Gaucher disease

Gaucher disease: features, diagnosis and treatment

Gaucher disease belongs to the group of sphingolipidoses - rare hereditary lipid storage diseases that arise due to a defect in the gene responsible for the synthesis of the lysosomal hydrolytic enzyme pglucocerebrosidase fglycosidase. Defect and deficiency of this enzyme lead to impaired utilization of lipids and their accumulation in macrophages, mainly of the bone marrow, spleen and liver.

There are three types of Gaucher disease. Type 1, or benign, is 30 times more common among Western European Ashkenazi Jews. There are no neurological disorders, and visceral changes are associated mainly with hematopoietic organs, enlarged spleen, hypersplenism and bone tissue destruction. With the other two types, no ethnic predominance was noted. Type 2 is a malignant form of the process with severe neurological disorders that manifest themselves in newborns and lead to death in the first 2 years of life. Type 3 is characterized by variability in visceral and neurological disorders and is less malignant in course than type 2. The variety of forms of Gaucher disease is due to the heterogeneity of mutations in the glycosidase gene.

Gaucher disease is inherited recessively, meaning that children of an affected parent usually do not get the disease. However, there are cases of illness among nephews, aunts and uncles. The gene mutation leading to Gaucher disease apparently contributed to the evolutionary selection of individuals with this defect, which determined the prevalence of this mutation in one of the ethnic groups.

The pathogenesis of Gaucher disease is associated with the accumulation of lipids - glucocerebrosides in macrophages. Due to their reproduction, the spleen and liver enlarge, and the structure of the tubular bones is disrupted. The clinical picture first manifests itself as an asymptomatic enlargement of the spleen, then the liver, as well as bone pain. Cytopenia gradually increases in the blood. An abundance of Gaucher cells is found in the bone marrow, liver and spleen.

The diagnosis of Gaucher disease can be suspected when specific Gaucher cells (a lymphocyte-like nucleus, eccentrically located, and a very wide light periphery) are detected in a bone marrow smear or splenic biopsy. Confirmation of the diagnosis occurs by determining the activity of glucocerebrosidase in blood leukocytes or skin fibroblasts. The discovery of two alleles with pathogenic mutations in the glycosidase gene confirms the hereditary nature of the disease.

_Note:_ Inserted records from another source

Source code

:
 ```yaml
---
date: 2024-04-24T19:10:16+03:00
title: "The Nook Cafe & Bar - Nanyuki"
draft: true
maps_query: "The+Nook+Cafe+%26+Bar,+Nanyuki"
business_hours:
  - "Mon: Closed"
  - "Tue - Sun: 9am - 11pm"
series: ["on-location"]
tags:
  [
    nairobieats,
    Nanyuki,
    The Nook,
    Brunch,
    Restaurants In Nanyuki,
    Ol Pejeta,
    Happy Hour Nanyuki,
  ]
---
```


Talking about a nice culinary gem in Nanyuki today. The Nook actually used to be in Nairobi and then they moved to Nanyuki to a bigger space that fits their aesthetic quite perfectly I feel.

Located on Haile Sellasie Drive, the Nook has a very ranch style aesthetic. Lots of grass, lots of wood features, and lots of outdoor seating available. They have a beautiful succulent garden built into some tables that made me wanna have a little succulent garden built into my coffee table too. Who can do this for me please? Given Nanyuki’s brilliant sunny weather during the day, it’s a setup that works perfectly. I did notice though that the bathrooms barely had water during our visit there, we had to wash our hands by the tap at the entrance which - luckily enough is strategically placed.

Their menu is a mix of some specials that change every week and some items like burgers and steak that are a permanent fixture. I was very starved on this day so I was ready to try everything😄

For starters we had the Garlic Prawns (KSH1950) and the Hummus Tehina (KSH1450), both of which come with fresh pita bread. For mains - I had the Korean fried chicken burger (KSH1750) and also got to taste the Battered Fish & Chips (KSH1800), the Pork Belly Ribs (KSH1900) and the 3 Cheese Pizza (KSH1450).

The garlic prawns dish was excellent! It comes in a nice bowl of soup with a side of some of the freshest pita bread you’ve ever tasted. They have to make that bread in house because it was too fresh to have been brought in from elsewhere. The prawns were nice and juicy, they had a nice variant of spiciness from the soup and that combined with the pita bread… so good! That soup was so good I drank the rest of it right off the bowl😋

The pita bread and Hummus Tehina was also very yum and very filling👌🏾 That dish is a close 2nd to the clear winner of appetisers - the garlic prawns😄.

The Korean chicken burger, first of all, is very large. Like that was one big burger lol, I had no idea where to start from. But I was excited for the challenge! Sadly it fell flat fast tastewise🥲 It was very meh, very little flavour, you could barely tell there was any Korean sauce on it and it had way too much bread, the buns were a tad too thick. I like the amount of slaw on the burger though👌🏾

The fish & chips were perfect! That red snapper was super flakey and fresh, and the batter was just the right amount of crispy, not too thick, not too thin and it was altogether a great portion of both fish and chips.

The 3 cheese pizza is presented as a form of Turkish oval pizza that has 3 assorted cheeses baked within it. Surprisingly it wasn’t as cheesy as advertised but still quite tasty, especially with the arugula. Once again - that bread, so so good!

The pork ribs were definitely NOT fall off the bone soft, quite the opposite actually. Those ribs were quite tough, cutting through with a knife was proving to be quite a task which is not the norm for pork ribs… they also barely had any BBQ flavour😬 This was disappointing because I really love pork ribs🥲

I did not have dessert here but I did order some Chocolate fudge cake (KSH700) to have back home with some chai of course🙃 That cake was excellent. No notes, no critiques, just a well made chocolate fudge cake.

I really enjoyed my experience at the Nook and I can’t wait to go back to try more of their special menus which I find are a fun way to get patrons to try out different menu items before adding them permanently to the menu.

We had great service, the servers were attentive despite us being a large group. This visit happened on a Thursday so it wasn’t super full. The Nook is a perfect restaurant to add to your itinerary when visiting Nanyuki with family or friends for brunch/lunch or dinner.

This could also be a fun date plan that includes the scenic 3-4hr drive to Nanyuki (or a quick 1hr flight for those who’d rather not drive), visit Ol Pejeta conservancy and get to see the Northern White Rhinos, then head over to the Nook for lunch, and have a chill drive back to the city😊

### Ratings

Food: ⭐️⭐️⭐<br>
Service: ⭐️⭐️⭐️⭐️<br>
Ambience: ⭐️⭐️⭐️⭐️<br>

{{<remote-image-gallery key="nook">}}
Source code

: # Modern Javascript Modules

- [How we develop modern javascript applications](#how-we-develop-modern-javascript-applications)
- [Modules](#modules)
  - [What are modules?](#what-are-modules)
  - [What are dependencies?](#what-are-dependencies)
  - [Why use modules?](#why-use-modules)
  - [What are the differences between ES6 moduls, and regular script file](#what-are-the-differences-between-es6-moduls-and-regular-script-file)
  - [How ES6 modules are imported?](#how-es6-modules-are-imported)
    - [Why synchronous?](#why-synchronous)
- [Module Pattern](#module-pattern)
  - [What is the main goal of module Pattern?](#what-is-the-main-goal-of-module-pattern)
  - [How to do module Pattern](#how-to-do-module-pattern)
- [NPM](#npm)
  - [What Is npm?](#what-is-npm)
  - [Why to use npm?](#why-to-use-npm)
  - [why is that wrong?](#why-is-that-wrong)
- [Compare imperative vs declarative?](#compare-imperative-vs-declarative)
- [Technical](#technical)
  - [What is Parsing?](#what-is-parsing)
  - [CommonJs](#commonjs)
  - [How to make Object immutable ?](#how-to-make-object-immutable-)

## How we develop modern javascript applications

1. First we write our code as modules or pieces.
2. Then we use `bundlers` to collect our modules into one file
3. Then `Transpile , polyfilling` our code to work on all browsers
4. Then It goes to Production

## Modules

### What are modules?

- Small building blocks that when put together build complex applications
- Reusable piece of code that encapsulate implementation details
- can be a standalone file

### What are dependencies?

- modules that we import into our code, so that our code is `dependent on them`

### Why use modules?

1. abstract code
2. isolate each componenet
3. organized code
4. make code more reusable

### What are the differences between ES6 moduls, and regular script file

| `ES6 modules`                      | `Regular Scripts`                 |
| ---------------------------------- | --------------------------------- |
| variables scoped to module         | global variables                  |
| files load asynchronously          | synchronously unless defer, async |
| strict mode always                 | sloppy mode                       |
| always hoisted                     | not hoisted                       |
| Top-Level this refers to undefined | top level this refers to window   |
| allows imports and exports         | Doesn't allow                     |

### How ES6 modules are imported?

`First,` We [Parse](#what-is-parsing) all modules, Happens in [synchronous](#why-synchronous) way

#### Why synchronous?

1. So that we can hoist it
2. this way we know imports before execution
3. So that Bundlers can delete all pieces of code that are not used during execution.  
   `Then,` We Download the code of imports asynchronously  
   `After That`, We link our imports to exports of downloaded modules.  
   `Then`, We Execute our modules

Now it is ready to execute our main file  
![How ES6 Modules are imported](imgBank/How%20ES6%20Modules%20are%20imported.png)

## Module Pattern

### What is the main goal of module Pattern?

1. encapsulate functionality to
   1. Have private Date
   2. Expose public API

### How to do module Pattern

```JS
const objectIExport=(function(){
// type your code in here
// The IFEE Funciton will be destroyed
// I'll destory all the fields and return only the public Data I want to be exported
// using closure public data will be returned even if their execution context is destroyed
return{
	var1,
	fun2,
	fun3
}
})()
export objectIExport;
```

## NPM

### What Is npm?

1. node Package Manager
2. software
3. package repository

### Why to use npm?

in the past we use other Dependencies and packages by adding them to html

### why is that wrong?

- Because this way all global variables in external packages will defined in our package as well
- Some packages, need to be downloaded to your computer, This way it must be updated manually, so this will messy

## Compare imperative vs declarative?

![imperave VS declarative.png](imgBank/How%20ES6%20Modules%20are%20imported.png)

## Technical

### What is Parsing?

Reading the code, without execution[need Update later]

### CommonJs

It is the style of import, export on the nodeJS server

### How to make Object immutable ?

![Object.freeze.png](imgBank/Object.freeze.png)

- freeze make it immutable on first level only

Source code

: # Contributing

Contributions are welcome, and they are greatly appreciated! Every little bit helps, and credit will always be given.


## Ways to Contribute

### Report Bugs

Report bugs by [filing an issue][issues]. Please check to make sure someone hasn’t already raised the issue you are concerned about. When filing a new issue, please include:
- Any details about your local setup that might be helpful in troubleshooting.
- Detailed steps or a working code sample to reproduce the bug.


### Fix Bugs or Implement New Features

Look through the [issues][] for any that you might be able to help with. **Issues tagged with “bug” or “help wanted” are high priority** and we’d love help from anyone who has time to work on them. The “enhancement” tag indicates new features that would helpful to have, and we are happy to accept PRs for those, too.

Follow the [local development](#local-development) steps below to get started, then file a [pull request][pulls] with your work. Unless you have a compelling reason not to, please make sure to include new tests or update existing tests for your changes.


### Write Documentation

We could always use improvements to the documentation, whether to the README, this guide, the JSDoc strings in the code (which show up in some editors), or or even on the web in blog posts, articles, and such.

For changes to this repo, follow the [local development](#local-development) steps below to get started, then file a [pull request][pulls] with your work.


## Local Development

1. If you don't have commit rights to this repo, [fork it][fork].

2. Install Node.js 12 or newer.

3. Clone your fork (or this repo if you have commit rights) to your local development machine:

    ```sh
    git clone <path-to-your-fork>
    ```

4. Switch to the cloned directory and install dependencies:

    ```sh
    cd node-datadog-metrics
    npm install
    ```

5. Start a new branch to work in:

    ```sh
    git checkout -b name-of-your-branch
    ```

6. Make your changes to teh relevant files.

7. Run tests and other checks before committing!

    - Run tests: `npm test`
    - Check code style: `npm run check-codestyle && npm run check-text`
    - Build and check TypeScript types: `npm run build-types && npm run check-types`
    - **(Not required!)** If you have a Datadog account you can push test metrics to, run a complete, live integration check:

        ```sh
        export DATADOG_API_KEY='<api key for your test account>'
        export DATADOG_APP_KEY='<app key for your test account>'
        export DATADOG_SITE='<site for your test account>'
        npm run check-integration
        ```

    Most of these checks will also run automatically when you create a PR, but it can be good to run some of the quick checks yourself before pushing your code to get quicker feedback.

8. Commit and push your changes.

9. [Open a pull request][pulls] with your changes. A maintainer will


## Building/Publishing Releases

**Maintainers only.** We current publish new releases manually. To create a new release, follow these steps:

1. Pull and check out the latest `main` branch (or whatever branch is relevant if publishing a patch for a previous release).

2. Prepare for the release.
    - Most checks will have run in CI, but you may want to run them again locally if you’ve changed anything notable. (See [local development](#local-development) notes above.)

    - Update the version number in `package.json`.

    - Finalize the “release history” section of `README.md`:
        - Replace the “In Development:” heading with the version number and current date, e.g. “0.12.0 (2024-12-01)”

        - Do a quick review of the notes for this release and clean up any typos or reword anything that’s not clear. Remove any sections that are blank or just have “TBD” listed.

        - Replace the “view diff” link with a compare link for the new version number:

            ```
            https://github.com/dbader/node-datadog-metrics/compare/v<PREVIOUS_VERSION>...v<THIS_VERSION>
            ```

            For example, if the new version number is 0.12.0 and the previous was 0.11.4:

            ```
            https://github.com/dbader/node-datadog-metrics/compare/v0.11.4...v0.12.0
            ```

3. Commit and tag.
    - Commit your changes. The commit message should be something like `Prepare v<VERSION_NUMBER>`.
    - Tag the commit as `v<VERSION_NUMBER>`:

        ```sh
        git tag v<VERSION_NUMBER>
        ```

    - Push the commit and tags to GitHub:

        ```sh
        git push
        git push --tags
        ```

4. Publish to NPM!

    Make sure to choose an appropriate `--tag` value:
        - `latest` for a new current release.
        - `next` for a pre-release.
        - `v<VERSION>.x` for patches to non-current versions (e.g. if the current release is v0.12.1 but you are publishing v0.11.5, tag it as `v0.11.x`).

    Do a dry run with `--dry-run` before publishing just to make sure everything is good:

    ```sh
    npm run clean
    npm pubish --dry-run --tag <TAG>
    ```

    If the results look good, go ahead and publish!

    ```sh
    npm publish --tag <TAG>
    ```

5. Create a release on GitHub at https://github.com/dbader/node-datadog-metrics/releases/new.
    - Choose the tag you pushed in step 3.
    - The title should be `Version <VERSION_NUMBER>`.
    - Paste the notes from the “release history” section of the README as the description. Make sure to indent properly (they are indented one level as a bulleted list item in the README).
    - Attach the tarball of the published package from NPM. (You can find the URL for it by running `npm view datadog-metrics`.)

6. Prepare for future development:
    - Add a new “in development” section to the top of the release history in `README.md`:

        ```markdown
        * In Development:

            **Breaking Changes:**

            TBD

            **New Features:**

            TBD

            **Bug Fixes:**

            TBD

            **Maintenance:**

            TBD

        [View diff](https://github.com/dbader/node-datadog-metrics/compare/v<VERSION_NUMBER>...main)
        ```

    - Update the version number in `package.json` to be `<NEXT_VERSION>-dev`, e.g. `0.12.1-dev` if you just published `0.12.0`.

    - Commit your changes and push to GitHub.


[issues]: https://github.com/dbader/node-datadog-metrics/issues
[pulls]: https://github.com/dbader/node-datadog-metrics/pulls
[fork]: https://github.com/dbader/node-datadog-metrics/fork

Treatment of Gaucher disease is aimed at replacement therapy, which consists of regular administration of exogenous glycosidase into the patient's body. This makes it possible to reduce the accumulation of glucocerebrosides in tissues and slow down the progression of visceral and neurological disorders. A promising treatment method is gene therapy, which is aimed at restoring the normal functioning of the damaged gene. However, this technology is currently in the research and development stage. An important place in the treatment of Gaucher disease is occupied by palliative therapy, which is aimed at improving the patient’s quality of life and preventing complications.